Required action:
Write out nothing except the lines of the entries below, from the first through the one containing "1. [You Sent", exactly and without pictures.
++++++
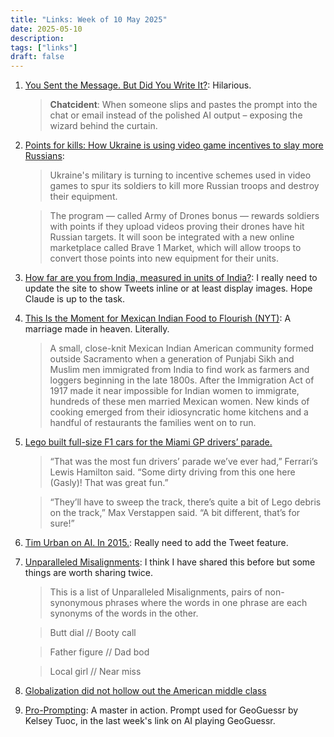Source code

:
 ```yaml
---
title: "Links: Week of 10 May 2025"
date: 2025-05-10
description:
tags: ["links"]
draft: false
---
```


1. [You Sent the Message. But Did You Write It?](https://davidduncan.substack.com/p/you-sent-the-message-but-did-you?triedRedirect=true): Hilarious.

    >  **Chatcident**: When someone slips and pastes the prompt into the chat or email instead of the polished AI output – exposing the wizard behind the curtain.

2. [Points for kills: How Ukraine is using video game incentives to slay more Russians](https://www.politico.eu/article/ukraines-army-have-video-game-like-digital-weapons-store-deadly-realistic/): 
    > Ukraine's military is turning to incentive schemes used in video games to spur its soldiers to kill more Russian troops and destroy their equipment.

    > The program — called Army of Drones bonus — rewards soldiers with points if they upload videos proving their drones have hit Russian targets. It will soon be integrated with a new online marketplace called Brave 1 Market, which will allow troops to convert those points into new equipment for their units.

3. [How far are you from India, measured in units of India?](https://x.com/TerribleMaps/status/1914641635566067808): I really need to update the site to show Tweets inline or at least display images. Hope Claude is up to the task. 

4. [This Is the Moment for Mexican Indian Food to Flourish (NYT)](https://www.nytimes.com/2025/05/02/dining/mexican-indian-food-fusion.html): A marriage made in heaven. Literally. 

    > A small, close-knit Mexican Indian American community formed outside Sacramento when a generation of Punjabi Sikh and Muslim men immigrated from India to find work as farmers and loggers beginning in the late 1800s. After the Immigration Act of 1917 made it near impossible for Indian women to immigrate, hundreds of these men married Mexican women. New kinds of cooking emerged from their idiosyncratic home kitchens and a handful of restaurants the families went on to run.

5. [Lego built full-size F1 cars for the Miami GP drivers’ parade.](https://www.nytimes.com/athletic/6331840/2025/05/04/f1-miami-gp-lego-car-driver-parade/)
    > “That was the most fun drivers’ parade we’ve ever had,” Ferrari’s Lewis Hamilton said. “Some dirty driving from this one here (Gasly)! That was great fun.”

    >“They’ll have to sweep the track, there’s quite a bit of Lego debris on the track,” Max Verstappen said. “A bit different, that’s for sure!”

6. [Tim Urban on AI. In 2015.](https://x.com/waitbutwhy/status/1919870578502021257): Really need to add the Tweet feature. 

7. [Unparalleled Misalignments](https://rickiheicklen.com/unparalleled-misalignments.html): I think I have shared this before but some things are worth sharing twice. 
    > This is a list of Unparalleled Misalignments, pairs of non-synonymous phrases where the words in one phrase are each synonyms of the words in the other.

    > Butt dial // Booty call

    > Father figure // Dad bod
    
    > Local girl // Near miss

8. [Globalization did not hollow out the American middle class](https://www.noahpinion.blog/p/globalization-did-not-hollow-out)

9. [Pro-Prompting](https://chatgpt.com/share/68115650-c684-8013-862c-ee1c9664aeae): A master in action. Prompt used for GeoGuessr by Kelsey Tuoc, in the last week's link on AI playing GeoGuessr.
++++++
Written answer:
Source code

:
 ```yaml
---
title: "Links: Week of 10 May 2025"
date: 2025-05-10
description:
tags: ["links"]
draft: false
---
```


1. [You Sent the Message. But Did You Write It?](https://davidduncan.substack.com/p/you-sent-the-message-but-did-you?triedRedirect=true): Hilarious.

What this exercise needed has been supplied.